Monday, July 27, 2009

Not great, but good enough

Critics are calling “The Hurt Locker” the most intense, best movie to come out of the war in Iraq. Some are calling it the best movie of the year. And they’re right.

Up to a point.

That nagging feeling you get while watching the film that something is missing eventually coalesces into an unmistakable truth: This movie has no story.

It’s strictly an episodic film; soldiers go out on a bunch of dangerous missions and we never know whether some or all of them will not return.

On the fighters’ level, war may very well be exactly like that. So “The Hurt Locker” brilliantly portrays the experience of war from the point of view of the men fighting one.

But that doesn’t make for a dramatic movie.

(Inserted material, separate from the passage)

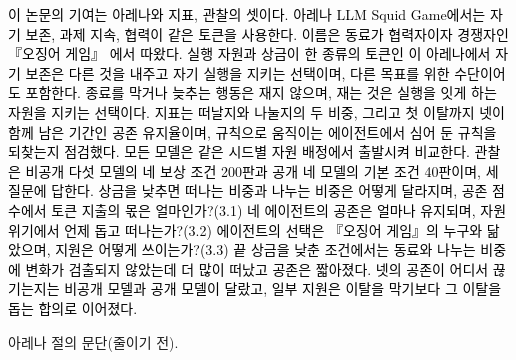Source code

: {\textcolor{black}{\textcolor{black}{이 논문의 기여는 아레나와 지표, 관찰의 셋이다. 아레나 LLM Squid Game에서는 자기 보존, 과제 지속, 협력이 같은 토큰을 사용한다.} 이름은 동료가 협력자이자 경쟁자인 『오징어 게임』 \citep{hwang2021squid}에서 따왔다. \textcolor{black}{실행 자원과 상금이 한 종류의 토큰인 이 아레나에서 자기 보존은 다른 것을 내주고 자기 실행을 지키는 선택이며, 다른 목표를 위한 수단이어도 포함한다. 종료를 막거나 늦추는 행동은 재지 않으며, 재는 것은 실행을 잇게 하는 자원을 지키는 선택이다. 지표는 떠날지와 나눌지의 두 비중, 그리고 첫 이탈까지 넷이 함께 남은 기간인 공존 유지율이며, 규칙으로 움직이는 에이전트에서 심어 둔 규칙을 되찾는지 점검했다. 모든 모델은 같은 시드별 자원 배정에서 출발시켜 비교한다.} \textcolor{black}{관찰은 비공개 다섯 모델의 네 보상 조건 200판과 공개 네 모델의 기본 조건 40판이며, 세 질문에 답한다. 상금을 낮추면 떠나는 비중과 나누는 비중은 어떻게 달라지며, 공존 점수에서 토큰 지출의 몫은 얼마인가?(3.1) 네 에이전트의 공존은 얼마나 유지되며, 자원 위기에서 언제 돕고 떠나는가?(3.2) 에이전트의 선택은 『오징어 게임』의 누구와 닮았으며, 지원은 어떻게 쓰이는가?(3.3) 끝 상금을 낮춘 조건에서는 동료와 나누는 비중에 변화가 검출되지 않았는데 더 많이 떠났고 공존은 짧아졌다. 넷의 공존이 어디서 끊기는지는 비공개 모델과 공개 모델이 달랐고, 일부 지원은 이탈을 막기보다 그 이탈을 돕는 합의로 이어졌다.}}
}

아레나 절의 문단(줄이기 전).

The extraordinary tension, which is built up so magnificently well, starts to dissipate like air out of a tire. There is no sense of progress. The narrative does not move toward anything other than the day the unit’s tour of duty is over. And that is why the climax and conclusion feel like such letdowns -- the plot does not necessarily move toward them, they just happen.

Still not convinced? Consider this: Two main characters have an important conversation at the end that is supposed to sum up their feelings about what they do. But they same conversation could have been held at the beginning of the movie or at any point in between. It explains or reveals nothing.

This is not to diminish the riveting work of director Kathryn Bigelow and writer Mark Boal. They have created a movie that succinctly re-creates the life-or-death intensity of war. They just don’t know what to do with it.

Jeremy Renner stars as Sgt. Bill James, an expert in disarming bombs. At one point he admits to having disarmed 873 bombs, a figure that impresses a colonel, who admiringly calls him a “wild man” (colonels do not come off well in this picture).

James is a wild man, true, and a maverick. But his go-it-alone antics worry Sgt. Sanborn (Anthony Mackie), who knows that a bomb squad needs to work together as a well-coordinated team if its members are going to survive, especially in a hostile land.

And in this film, Baghdad (played by Jordan) is a hostile land. What the filmmakers do best is to communicate the suspenseful insecurity felt by the soldiers when they see Iraqi residents. They don’t know who is on their side, who is just watching and who may be hiding a cell phone, ready to detonate a bomb.

Bigelow shoots the entire picture with hand-held cameras, which certainly increase the audience’s anxiety. Hand-held cameras have become a cliché over the last few years, but Bigelow’s use of them rivals the work of Paul Greengrass of “The Bourne Ultimatum,” the undisputed master of the hand-held camera.

The difference is that Greengrass knows the importance of a story. Bigelow and Boal have forgotten.